Photo by: Mohammad Dargalayi
“My grandfather, Haji Kakamin, built it in 1927. Back then, this was empty land. But he had a vision, and the land slowly reshaped itself to fit that dream.”
Before the mill took physical form, engineers and designers from a British company came, mapped the layout, and brought in machines – the core of the operation.
Most machines of this age would have expired, fallen silent, or ended up stored in museums. But Mam Khidr’s mill has defied time, not only surviving, but thriving through the years.
“In 2016, 2018, and 2021. A team of 16 people, including the company’s general manager. They offered us £3.8 million to buy the whole mill and take it back to the UK where it came from.”
And yet, every time they came, they left with the same answer: an emphatic “No,” Zana explains.
The secret to how the mill has survived a century of hard work, war, and change perhaps lies in the skills and experience of the owners.
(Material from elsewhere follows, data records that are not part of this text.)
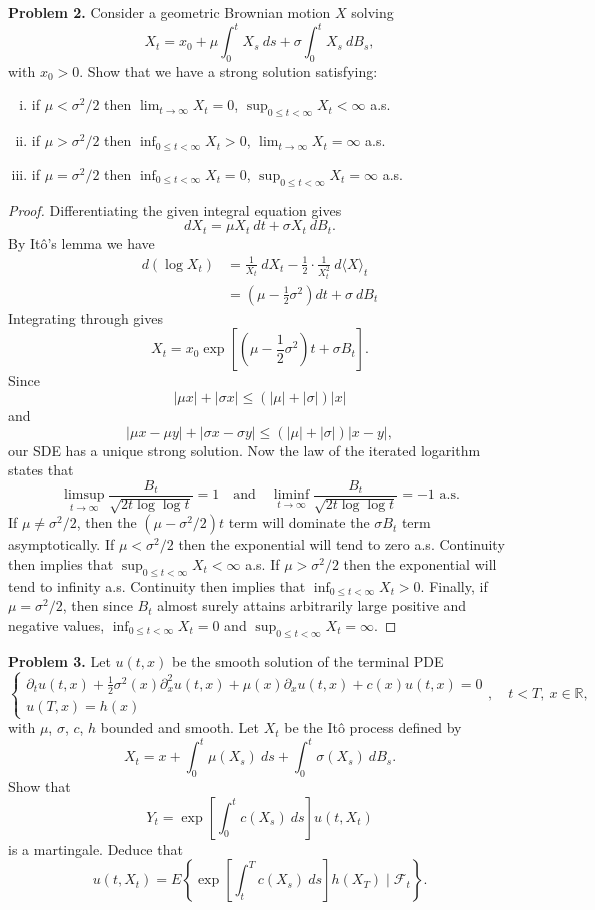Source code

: \documentclass[11pt,letterpaper]{report}
\newcommand{\reals}{\mathbb{R}}
\newcommand{\mcal}[1]{\mathcal{#1}}
\begin{document}
\noindent\textbf{Problem 2. }
Consider a geometric Brownian motion $X$ solving
\[
X_t = x_0 + \mu\int_0^tX_s\ ds + \sigma\int_0^tX_s\ dB_s,
\]
with $x_0>0$. Show that we have a strong solution satisfying:
\begin{enumerate}[(i)]
	\item if $\mu<\sigma^2/2$ then $\lim_{t\to \infty}X_t = 0$, $\sup_{0\leq t<\infty}X_t<\infty$ a.s.
	\item if $\mu>\sigma^2/2$ then $\inf_{0\leq t<\infty}X_t>0$, $\lim_{t\to \infty}X_t = \infty$ a.s.
	\item if $\mu=\sigma^2/2$ then $\inf_{0\leq t< \infty}X_t = 0$, $\sup_{0\leq t<\infty}X_t =\infty$ a.s.
\end{enumerate}
\begin{proof}
	Differentiating the given integral equation gives
	\[
	dX_t = \mu X_t\ dt + \sigma X_t\ dB_t.
	\]
	By It\^o's lemma we have
	\begin{align*}
		d(\log X_t) &= \frac{1}{X_t}\ dX_t - \frac{1}{2}\cdot\frac{1}{X_t^2}\ d\langle X\rangle_t\\
		&= \left(\mu - \frac{1}{2}\sigma^2\right)dt + \sigma\ dB_t
	\end{align*}
	Integrating through gives
	\[
	X_t = x_0\exp\left[\left(\mu-\frac{1}{2}\sigma^2\right)t + \sigma B_t \right].
	\]
	Since 
	\[
	|\mu x| + |\sigma x| \leq (|\mu| + |\sigma|)|x|
	\]
	and
	\[
	|\mu x - \mu y| + |\sigma x - \sigma y| \leq (|\mu|+|\sigma|)|x-y|,
	\]
	our SDE has a unique strong solution. Now the law of the iterated logarithm states that
	\[
	\limsup_{t\to \infty}\frac{B_t}{\sqrt{2t\log\log t}} = 1\quad\text{and}\quad \liminf_{t\to \infty}\frac{B_t}{\sqrt{2t\log\log t}} = -1\text{ a.s.}
	\]
	If $\mu\neq \sigma^2/2$, then the $(\mu - \sigma^2/2)t$ term will dominate the $\sigma B_t$ term asymptotically. If $\mu<\sigma^2/2$ then the exponential will tend to zero a.s. Continuity then implies that $\sup_{0\leq t<\infty}X_t<\infty$ a.s. If $\mu > \sigma^2/2$ then the exponential will tend to infinity a.s. Continuity then implies that $\inf_{0\leq t<\infty}X_t>0$. Finally, if $\mu=\sigma^2/2$, then since $B_t$ almost surely attains arbitrarily large positive and negative values, $\inf_{0\leq t<\infty}X_t=0$ and $\sup_{0\leq t<\infty}X_t = \infty$.
\end{proof}


\noindent\textbf{Problem 3. }
Let $u(t, x)$ be the smooth solution of the terminal PDE
\[
\begin{cases}
	\partial_tu(t,x) + \frac{1}{2}\sigma^2(x)\partial^2_xu(t,x) + \mu(x)\partial_xu(t,x)+c(x)u(t,x)=0\\
	u(T,x) = h(x)
\end{cases},\quad t<T,\ x\in \reals,
\]
with $\mu$, $\sigma$, $c$, $h$ bounded and smooth. Let $X_t$ be the It\^o process defined by
\[
X_t = x + \int_0^t\mu(X_s)\ ds + \int_0^t\sigma(X_s)\ dB_s.
\]
Show that
\[
Y_t = \exp\left[\int_0^tc(X_s)\ ds\right]u(t,X_t)
\]
is a martingale. Deduce that
\[
u(t, X_t) = E\left\{\exp\left[\int_t^Tc(X_s)\ ds  \right]h(X_T)\mid \mcal{F}_t \right\}.
\]
\end{document}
More significantly, perhaps the heart of the operation was Mam Khidr himself, Zana’s father.
“He started working here at the age of nine and didn’t stop until he passed away at ninety,” Zana relates. “This place was his second skin. He knew every corner like his own hands.”
Mam Khidr’s mill is not just a place that makes flour. It is a place that keeps memory alive. It grinds not just grain, but time, slowly, patiently, faithfully. A monument to love, labor, and the quiet power of togetherness. To Mam Khidr’s family, a place is more than property. It is home.